» Records for this exercise
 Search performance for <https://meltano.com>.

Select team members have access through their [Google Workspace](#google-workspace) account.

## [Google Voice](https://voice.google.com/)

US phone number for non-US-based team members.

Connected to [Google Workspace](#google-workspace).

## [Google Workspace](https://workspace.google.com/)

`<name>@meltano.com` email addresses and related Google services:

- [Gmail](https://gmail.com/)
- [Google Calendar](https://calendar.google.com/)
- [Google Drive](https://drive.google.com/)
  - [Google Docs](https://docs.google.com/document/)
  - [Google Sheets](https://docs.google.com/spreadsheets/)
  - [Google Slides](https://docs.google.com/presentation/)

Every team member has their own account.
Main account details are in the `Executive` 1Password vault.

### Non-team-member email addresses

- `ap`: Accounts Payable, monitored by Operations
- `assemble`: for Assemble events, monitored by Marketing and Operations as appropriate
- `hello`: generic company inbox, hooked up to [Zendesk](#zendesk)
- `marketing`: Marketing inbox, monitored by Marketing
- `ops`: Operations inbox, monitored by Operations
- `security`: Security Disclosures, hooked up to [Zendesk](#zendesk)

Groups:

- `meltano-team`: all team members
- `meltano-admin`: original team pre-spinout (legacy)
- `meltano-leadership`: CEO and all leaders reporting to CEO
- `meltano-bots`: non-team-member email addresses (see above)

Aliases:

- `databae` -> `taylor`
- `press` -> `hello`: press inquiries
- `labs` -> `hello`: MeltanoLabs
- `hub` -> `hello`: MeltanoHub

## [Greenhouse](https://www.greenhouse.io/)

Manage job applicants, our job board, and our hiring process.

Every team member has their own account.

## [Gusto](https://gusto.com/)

» What the exercise asks
If a line in the entries above has the word "members", copy it.

» Task output
Select team members have access through their [Google Workspace](#google-workspace) account.
US phone number for non-US-based team members.
- `meltano-team`: all team members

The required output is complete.